══ Extracted data

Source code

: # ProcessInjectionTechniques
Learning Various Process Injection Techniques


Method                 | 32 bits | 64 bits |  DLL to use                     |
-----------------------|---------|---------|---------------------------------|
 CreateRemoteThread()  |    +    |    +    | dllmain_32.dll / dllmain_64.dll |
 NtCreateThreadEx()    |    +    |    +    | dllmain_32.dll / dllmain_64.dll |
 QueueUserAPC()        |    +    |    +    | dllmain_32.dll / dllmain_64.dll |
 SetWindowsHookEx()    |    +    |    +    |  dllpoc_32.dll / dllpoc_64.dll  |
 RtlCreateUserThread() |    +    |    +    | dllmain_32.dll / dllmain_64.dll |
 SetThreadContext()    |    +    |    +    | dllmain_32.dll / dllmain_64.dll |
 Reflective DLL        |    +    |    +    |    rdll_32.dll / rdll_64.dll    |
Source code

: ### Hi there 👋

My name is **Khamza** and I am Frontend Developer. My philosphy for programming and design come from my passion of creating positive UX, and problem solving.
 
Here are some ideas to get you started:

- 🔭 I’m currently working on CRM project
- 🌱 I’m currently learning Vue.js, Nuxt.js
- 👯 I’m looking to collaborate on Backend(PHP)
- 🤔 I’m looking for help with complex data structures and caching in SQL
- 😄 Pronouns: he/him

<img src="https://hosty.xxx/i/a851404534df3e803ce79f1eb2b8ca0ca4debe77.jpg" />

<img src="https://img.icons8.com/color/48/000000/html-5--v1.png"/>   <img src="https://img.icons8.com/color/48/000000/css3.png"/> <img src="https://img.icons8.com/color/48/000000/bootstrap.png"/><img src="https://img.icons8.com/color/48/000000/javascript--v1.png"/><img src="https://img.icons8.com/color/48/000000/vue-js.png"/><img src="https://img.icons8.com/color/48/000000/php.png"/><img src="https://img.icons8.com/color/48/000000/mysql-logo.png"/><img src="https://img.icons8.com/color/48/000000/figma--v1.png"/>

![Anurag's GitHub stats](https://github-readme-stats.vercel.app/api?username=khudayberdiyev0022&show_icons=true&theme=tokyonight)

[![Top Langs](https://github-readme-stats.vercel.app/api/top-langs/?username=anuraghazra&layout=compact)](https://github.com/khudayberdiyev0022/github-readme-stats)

════

- Task directions
Every line above with the string "looking" in it needs to be copied.

- Result
- 👯 I’m looking to collaborate on Backend(PHP)
- 🤔 I’m looking for help with complex data structures and caching in SQL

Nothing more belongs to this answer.